DATA SUPPLIED
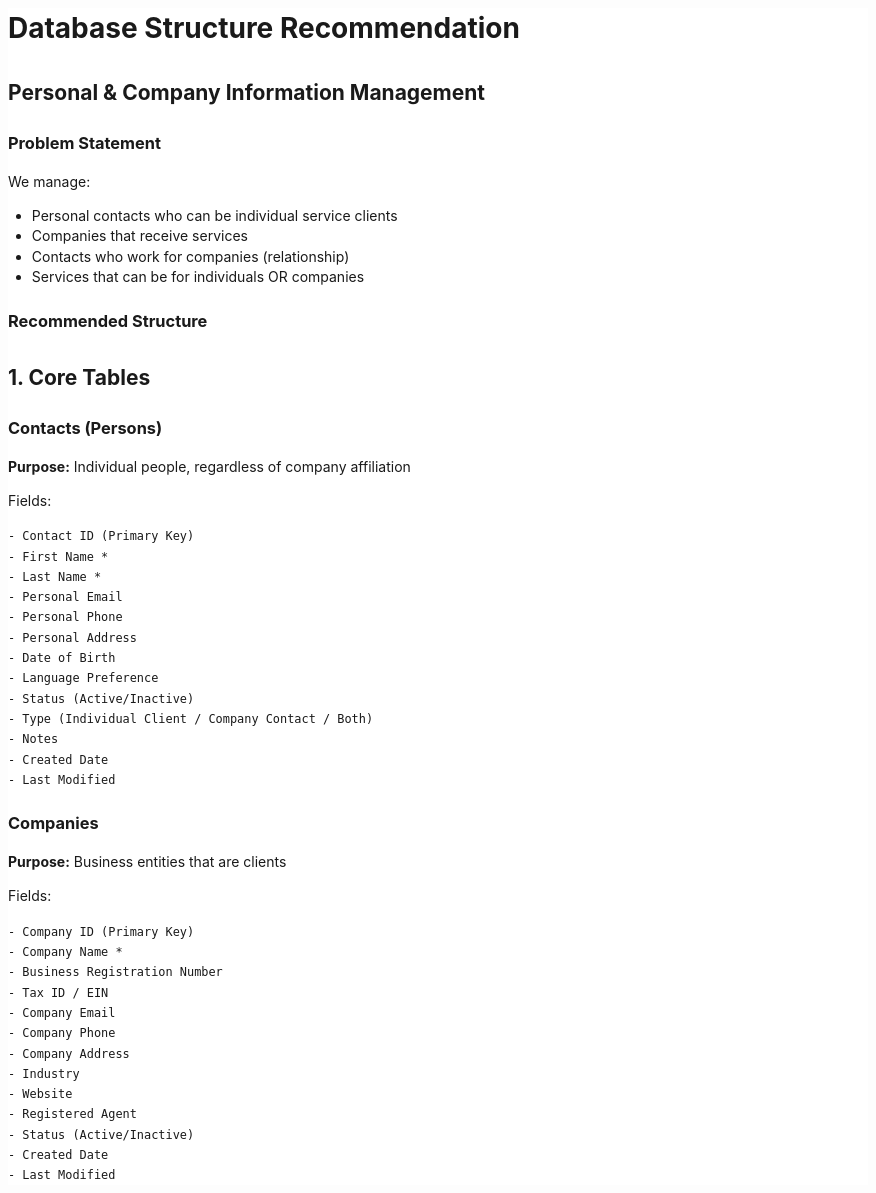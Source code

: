 # Database Structure Recommendation
## Personal & Company Information Management

### Problem Statement
We manage:
- Personal contacts who can be individual service clients
- Companies that receive services
- Contacts who work for companies (relationship)
- Services that can be for individuals OR companies

### Recommended Structure

## 1. Core Tables

### Contacts (Persons)
**Purpose:** Individual people, regardless of company affiliation

Fields:
```
- Contact ID (Primary Key)
- First Name *
- Last Name *
- Personal Email
- Personal Phone
- Personal Address
- Date of Birth
- Language Preference
- Status (Active/Inactive)
- Type (Individual Client / Company Contact / Both)
- Notes
- Created Date
- Last Modified
```

### Companies
**Purpose:** Business entities that are clients

Fields:
```
- Company ID (Primary Key)
- Company Name *
- Business Registration Number
- Tax ID / EIN
- Company Email
- Company Phone
- Company Address
- Industry
- Website
- Registered Agent
- Status (Active/Inactive)
- Created Date
- Last Modified
```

WHAT THIS TASK INVOLVES
Look through the entries above; copy every line holding the string "Personal".

EXERCISE OUTPUT
## Personal & Company Information Management
- Personal contacts who can be individual service clients
- Personal Email
- Personal Phone
- Personal Address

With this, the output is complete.